Uygur diasporası hâlâ bölünmüş yapılarla mücadele ediyor. Farklı ülkelerdeki topluluklar genellikle lokal düzeyde faaliyet gösteriyor, bu da etkinliği düşürüyor. Öncelikle:

Küresel düzeyde bir diaspora koordinasyon ağı kurulmalı. (örn. “World Uyghur Congress” gibi yapılar daha kapsayıcı hâle getirilmeli)

Mesajlar tutarlı olmalı: Çin karşıtlığını aşan, insan hakları eksenli ve evrensel değerlere hitap eden bir dil benimsenmeli.

Tanıklıkların Uluslararasılaştırılması

Birçok kamp mağduru Uygur yurtdışına kaçmayı başardı. Ancak bu tanıklıkların çoğu belgesel niteliğinde kayıt altına alınmadı veya yaygın şekilde paylaşılmadı.

Uygur kamp mağdurlarının profesyonel videolarla, alt yazılı, çok dilli içeriklerle anlatımı sağlanmalı.

Bu tanıklıklar, uluslararası medya ve insan hakları kuruluşlarına organize dosyalar hâlinde sunulmalı.

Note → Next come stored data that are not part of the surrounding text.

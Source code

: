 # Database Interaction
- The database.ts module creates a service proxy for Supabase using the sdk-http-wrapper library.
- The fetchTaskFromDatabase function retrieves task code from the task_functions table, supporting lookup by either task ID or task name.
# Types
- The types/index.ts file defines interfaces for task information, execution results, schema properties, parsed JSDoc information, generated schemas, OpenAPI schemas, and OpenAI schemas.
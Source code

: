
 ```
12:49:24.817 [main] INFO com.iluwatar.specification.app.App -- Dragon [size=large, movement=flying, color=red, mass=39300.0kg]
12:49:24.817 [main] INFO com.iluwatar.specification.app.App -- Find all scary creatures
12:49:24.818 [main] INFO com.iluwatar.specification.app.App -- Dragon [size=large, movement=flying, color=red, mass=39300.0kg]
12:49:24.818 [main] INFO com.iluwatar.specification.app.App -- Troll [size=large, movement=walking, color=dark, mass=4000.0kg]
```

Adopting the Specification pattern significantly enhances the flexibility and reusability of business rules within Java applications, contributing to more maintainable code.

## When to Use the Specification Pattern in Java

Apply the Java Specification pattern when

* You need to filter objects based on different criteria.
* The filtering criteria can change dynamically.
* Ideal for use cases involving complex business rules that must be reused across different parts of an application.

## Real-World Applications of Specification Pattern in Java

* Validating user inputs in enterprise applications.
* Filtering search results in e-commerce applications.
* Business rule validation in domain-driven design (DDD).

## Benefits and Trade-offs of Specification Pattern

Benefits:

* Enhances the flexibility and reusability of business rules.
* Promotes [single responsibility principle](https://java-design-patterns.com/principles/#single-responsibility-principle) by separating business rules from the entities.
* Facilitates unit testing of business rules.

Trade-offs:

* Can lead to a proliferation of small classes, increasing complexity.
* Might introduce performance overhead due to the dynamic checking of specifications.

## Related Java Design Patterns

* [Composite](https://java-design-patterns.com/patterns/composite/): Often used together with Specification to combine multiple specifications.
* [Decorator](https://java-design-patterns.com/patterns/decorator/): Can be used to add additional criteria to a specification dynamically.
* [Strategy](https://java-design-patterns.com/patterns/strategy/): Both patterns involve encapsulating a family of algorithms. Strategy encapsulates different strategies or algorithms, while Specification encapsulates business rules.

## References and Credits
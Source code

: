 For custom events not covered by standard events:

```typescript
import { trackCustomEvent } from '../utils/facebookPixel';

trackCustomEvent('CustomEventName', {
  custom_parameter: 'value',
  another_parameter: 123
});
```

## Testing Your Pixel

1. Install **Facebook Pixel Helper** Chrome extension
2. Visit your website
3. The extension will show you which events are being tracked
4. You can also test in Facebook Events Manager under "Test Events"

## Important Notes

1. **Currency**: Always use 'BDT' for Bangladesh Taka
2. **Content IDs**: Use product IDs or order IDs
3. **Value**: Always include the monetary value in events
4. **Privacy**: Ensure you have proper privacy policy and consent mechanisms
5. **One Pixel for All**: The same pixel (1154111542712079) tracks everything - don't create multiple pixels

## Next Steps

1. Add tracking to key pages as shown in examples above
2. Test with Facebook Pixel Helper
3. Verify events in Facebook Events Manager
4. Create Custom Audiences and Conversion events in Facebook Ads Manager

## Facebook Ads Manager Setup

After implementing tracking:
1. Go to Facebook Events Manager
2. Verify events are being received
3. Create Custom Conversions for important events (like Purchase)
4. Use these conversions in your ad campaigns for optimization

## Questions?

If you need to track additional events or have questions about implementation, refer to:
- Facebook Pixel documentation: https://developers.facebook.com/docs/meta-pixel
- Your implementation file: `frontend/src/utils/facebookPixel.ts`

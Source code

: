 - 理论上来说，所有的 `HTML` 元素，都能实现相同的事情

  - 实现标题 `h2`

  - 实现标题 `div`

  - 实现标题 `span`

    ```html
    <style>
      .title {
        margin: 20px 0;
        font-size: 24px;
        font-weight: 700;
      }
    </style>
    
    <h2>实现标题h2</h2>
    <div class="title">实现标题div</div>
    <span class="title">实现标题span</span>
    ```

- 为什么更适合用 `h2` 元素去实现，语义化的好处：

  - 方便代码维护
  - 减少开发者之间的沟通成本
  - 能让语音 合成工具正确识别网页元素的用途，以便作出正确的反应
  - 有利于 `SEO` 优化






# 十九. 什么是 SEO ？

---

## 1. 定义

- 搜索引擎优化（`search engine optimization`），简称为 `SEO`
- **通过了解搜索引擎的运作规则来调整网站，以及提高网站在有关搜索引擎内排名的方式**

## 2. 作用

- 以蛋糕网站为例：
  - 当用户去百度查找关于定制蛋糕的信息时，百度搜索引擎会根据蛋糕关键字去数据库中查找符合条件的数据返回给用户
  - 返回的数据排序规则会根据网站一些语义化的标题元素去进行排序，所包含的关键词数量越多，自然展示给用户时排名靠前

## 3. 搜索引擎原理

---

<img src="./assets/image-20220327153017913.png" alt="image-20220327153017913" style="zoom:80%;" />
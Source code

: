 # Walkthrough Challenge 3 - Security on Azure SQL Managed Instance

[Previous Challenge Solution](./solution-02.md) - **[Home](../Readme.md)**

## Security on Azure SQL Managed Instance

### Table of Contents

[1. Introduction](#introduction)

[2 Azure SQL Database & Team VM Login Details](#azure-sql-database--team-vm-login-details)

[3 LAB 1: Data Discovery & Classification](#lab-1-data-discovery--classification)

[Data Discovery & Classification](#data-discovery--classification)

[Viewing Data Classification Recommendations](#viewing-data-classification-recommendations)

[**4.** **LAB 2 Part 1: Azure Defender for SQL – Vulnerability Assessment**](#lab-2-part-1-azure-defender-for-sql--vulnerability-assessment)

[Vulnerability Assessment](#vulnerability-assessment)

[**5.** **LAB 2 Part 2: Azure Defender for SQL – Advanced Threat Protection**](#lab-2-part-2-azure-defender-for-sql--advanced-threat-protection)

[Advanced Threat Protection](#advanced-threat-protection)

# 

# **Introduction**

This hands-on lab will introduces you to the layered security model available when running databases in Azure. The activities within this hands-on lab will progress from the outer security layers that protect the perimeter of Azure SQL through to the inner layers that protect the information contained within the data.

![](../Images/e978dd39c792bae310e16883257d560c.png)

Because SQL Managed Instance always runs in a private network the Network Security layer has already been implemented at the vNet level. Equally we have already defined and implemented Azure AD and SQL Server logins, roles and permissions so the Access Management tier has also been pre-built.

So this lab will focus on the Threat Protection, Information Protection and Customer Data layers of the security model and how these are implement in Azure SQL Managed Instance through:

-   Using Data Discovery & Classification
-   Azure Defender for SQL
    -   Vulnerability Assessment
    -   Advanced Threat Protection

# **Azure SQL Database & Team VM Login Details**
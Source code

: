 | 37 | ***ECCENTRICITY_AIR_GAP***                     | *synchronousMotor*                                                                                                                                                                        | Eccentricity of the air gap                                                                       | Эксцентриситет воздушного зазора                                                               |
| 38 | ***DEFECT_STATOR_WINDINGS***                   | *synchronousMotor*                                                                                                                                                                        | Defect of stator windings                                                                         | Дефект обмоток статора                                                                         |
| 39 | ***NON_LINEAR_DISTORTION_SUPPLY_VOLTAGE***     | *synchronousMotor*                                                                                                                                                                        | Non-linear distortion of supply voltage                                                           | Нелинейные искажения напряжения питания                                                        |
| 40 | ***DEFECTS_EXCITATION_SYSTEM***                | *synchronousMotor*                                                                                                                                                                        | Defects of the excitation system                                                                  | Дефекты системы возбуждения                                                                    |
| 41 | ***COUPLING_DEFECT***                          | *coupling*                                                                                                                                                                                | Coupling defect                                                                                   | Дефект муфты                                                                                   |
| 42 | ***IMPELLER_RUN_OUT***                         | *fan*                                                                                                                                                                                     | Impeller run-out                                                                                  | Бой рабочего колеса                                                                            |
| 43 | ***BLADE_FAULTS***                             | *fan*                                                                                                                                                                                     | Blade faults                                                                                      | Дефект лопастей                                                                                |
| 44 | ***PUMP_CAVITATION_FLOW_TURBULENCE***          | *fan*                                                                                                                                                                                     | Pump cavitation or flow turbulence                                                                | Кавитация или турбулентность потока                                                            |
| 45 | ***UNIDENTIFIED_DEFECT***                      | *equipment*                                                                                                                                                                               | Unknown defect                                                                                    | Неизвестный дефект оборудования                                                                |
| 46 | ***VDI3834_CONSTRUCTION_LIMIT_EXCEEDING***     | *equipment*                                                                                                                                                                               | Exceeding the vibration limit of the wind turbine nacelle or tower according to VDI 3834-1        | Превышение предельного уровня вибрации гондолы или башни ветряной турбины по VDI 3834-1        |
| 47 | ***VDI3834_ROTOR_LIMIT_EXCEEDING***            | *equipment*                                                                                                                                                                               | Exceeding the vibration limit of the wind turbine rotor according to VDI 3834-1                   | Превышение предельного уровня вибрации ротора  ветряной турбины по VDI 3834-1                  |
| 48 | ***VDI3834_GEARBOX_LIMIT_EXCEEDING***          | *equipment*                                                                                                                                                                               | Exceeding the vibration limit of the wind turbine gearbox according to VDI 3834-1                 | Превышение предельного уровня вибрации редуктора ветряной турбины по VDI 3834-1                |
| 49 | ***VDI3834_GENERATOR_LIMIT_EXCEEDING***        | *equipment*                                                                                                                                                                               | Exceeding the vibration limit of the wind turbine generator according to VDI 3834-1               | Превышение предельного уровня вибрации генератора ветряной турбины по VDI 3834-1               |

YouTube, Instagram ve TikTok gibi mecralarda etkileyici kısa videolar hazırlanmalı.

Etkili Lobi Faaliyetleri

Diaspora, sadece sosyal medya ile değil, devletlerin karar alma mekanizmalarına doğrudan etki edecek faaliyetler yürütmeli:

ABD Kongresi, Avrupa Parlamentosu, Birleşmiş Milletler İnsan Hakları Konseyi gibi yapılara düzenli dosyalar sunulmalı.

Uygurlar, diğer azınlık gruplar (Tibetliler, Hong Kong aktivistleri, Kazak diasporası vb.) ile ortak platformlar kurmalı.

Hedef ülkelerde vatandaşlık kazanan Uygurlar, politikaya doğrudan katılımı hedeflemeli.

Akademi ve Kültür Yoluyla Direniş

Uygur meselesi üniversitelerde çalışılan bir insan hakları konusu hâline getirilmeli.

Diaspora, akademisyenlerle iş birliği yaparak tezler, makaleler, kitaplar ve raporlar ürettirmeli.

Kültür ve sanat bir “yumuşak güç” aracıdır.

Diasporadaki sanatçılar, müzisyenler, yazarlar ve film yapımcıları desteklenmeli.

Uygur müziği, edebiyatı ve tarihi kültürel bir direniş aracı olarak işlenmeli.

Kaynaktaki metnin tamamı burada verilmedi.